Reputation: 1071
I have a tibble and want to select only those columns that contain at least one value that matches a regular expression. It took me a while to figure out how to do this, so I'm sharing my solution here.
My use case: I want to select only those columns that include media filenames, from a tibble like the one below.
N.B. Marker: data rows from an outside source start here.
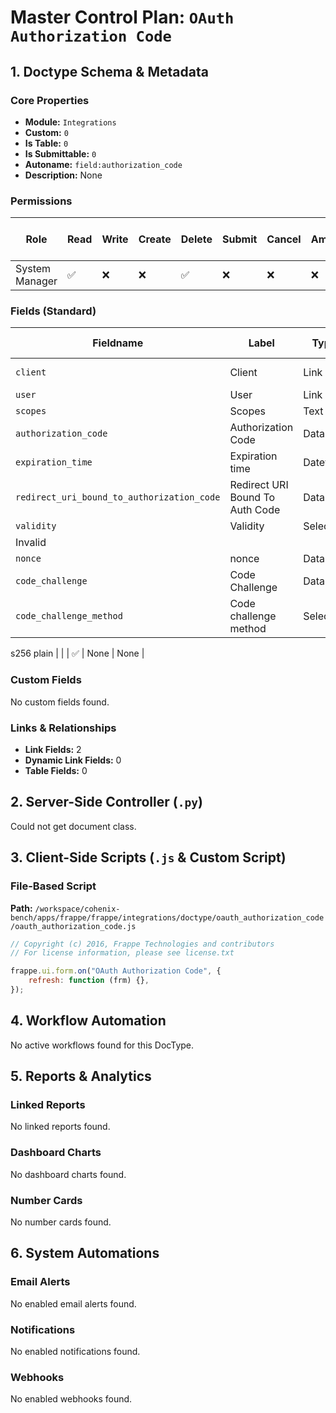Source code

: # Master Control Plan: `OAuth Authorization Code`

## 1. Doctype Schema & Metadata

### Core Properties
- **Module:** `Integrations`
- **Custom:** `0`
- **Is Table:** `0`
- **Is Submittable:** `0`
- **Autoname:** `field:authorization_code`
- **Description:** None

### Permissions
| Role | Read | Write | Create | Delete | Submit | Cancel | Amend | Report | Import | Export | Print | Email | Share | Set User Perms |
|---|---|---|---|---|---|---|---|---|---|---|---|---|---|---|
| System Manager | ✅ | ❌ | ❌ | ✅ | ❌ | ❌ | ❌ | ✅ | ❌ | ✅ | ✅ | ✅ | ✅ | ❌ |


### Fields (Standard)
| Fieldname | Label | Type | Options | Required | Hidden | Read Only | Default | Description |
|---|---|---|---|---|---|---|---|---|
| `client` | Client | Link | OAuth Client |  |  | ✅ | None | None |
| `user` | User | Link | User |  |  | ✅ | None | None |
| `scopes` | Scopes | Text | None |  |  | ✅ | None | None |
| `authorization_code` | Authorization Code | Data | None |  |  | ✅ | None | None |
| `expiration_time` | Expiration time | Datetime | None |  |  | ✅ | None | None |
| `redirect_uri_bound_to_authorization_code` | Redirect URI Bound To Auth Code | Data | None |  |  | ✅ | None | None |
| `validity` | Validity | Select | Valid
Invalid |  |  | ✅ | None | None |
| `nonce` | nonce | Data | None |  |  | ✅ | None | None |
| `code_challenge` | Code Challenge | Data | None |  |  | ✅ | None | None |
| `code_challenge_method` | Code challenge method | Select | 
s256
plain |  |  | ✅ | None | None |


### Custom Fields
No custom fields found.


### Links & Relationships
- **Link Fields:** 2
- **Dynamic Link Fields:** 0
- **Table Fields:** 0

## 2. Server-Side Controller (`.py`)
Could not get document class.


## 3. Client-Side Scripts (`.js` & Custom Script)
### File-Based Script
**Path:** `/workspace/cohenix-bench/apps/frappe/frappe/integrations/doctype/oauth_authorization_code/oauth_authorization_code.js`
```javascript
// Copyright (c) 2016, Frappe Technologies and contributors
// For license information, please see license.txt

frappe.ui.form.on("OAuth Authorization Code", {
	refresh: function (frm) {},
});

```




## 4. Workflow Automation
No active workflows found for this DocType.


## 5. Reports & Analytics
### Linked Reports
No linked reports found.


### Dashboard Charts
No dashboard charts found.


### Number Cards
No number cards found.


## 6. System Automations
### Email Alerts
No enabled email alerts found.


### Notifications
No enabled notifications found.


### Webhooks
No enabled webhooks found.
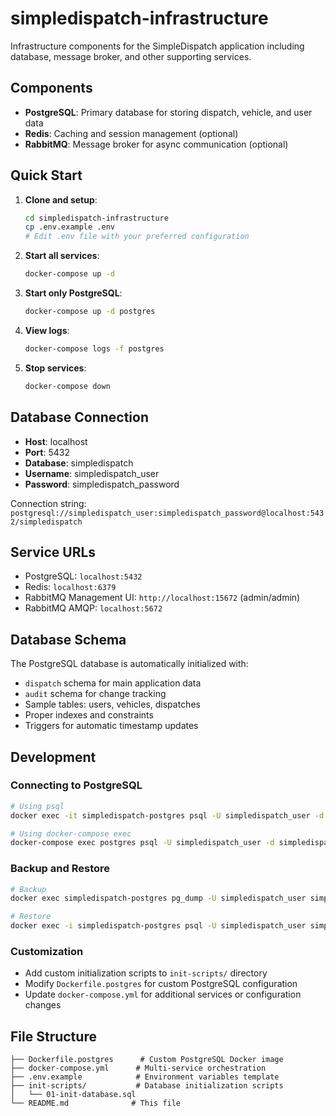 # simpledispatch-infrastructure

Infrastructure components for the SimpleDispatch application including database, message broker, and other supporting services.

## Components

- **PostgreSQL**: Primary database for storing dispatch, vehicle, and user data
- **Redis**: Caching and session management (optional)
- **RabbitMQ**: Message broker for async communication (optional)

## Quick Start

1. **Clone and setup**:

   ```bash
   cd simpledispatch-infrastructure
   cp .env.example .env
   # Edit .env file with your preferred configuration
   ```

2. **Start all services**:

   ```bash
   docker-compose up -d
   ```

3. **Start only PostgreSQL**:

   ```bash
   docker-compose up -d postgres
   ```

4. **View logs**:

   ```bash
   docker-compose logs -f postgres
   ```

5. **Stop services**:
   ```bash
   docker-compose down
   ```

## Database Connection

- **Host**: localhost
- **Port**: 5432
- **Database**: simpledispatch
- **Username**: simpledispatch_user
- **Password**: simpledispatch_password

Connection string: `postgresql://simpledispatch_user:simpledispatch_password@localhost:5432/simpledispatch`

## Service URLs

- PostgreSQL: `localhost:5432`
- Redis: `localhost:6379`
- RabbitMQ Management UI: `http://localhost:15672` (admin/admin)
- RabbitMQ AMQP: `localhost:5672`

## Database Schema

The PostgreSQL database is automatically initialized with:

- `dispatch` schema for main application data
- `audit` schema for change tracking
- Sample tables: users, vehicles, dispatches
- Proper indexes and constraints
- Triggers for automatic timestamp updates

## Development

### Connecting to PostgreSQL

```bash
# Using psql
docker exec -it simpledispatch-postgres psql -U simpledispatch_user -d simpledispatch

# Using docker-compose exec
docker-compose exec postgres psql -U simpledispatch_user -d simpledispatch
```

### Backup and Restore

```bash
# Backup
docker exec simpledispatch-postgres pg_dump -U simpledispatch_user simpledispatch > backup.sql

# Restore
docker exec -i simpledispatch-postgres psql -U simpledispatch_user simpledispatch < backup.sql
```

### Customization

- Add custom initialization scripts to `init-scripts/` directory
- Modify `Dockerfile.postgres` for custom PostgreSQL configuration
- Update `docker-compose.yml` for additional services or configuration changes

## File Structure

```
├── Dockerfile.postgres      # Custom PostgreSQL Docker image
├── docker-compose.yml      # Multi-service orchestration
├── .env.example            # Environment variables template
├── init-scripts/           # Database initialization scripts
│   └── 01-init-database.sql
└── README.md              # This file
```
Importantly, I don't know ahead of time what columns the tibble consists of, and whether or not there are any columns that include media filenames.
condition | picture | sound | video | description |
---|---|---|---|---|
A | cat.png | meow.mp3 | cat.mp4 | A cat |
A | dog.png | woof.mp3 | dog.mp4 | A dog |
B | NA | NA | NA | NA |
B | bird.png | tjirp.mp3 | tjirp.mp4 | A bird |
R code to reproduce tibble:
dat = structure(list(condition = c("A", "A", "B", "B"), picture = c("cat.png",
"dog.png", NA, "bird.png"), sound = c("meow.mp3", "woof.mp3",
NA, "tjirp.mp3"), video = c("cat.mp4", "dog.mp4", NA, "tjirp.mp4"
), description = c("A cat", "A dog", NA, "A bird")), row.names = c(NA,
-4L), class = c("tbl_df", "tbl", "data.frame"))
Upvotes: 1
Views: 453
Reputation: 1071
Solution:
> dat %>% select_if(~any(grepl("\\.png|\\.mp3|\\.mp4", .)))
# A tibble: 4 x 3
picture sound video
<chr> <chr> <chr>
1 cat.png meow.mp3 cat.mp4
2 dog.png woof.mp3 dog.mp4
3 NA NA NA
4 bird.png tjirp.mp3 tjirp.mp4
Upvotes: 2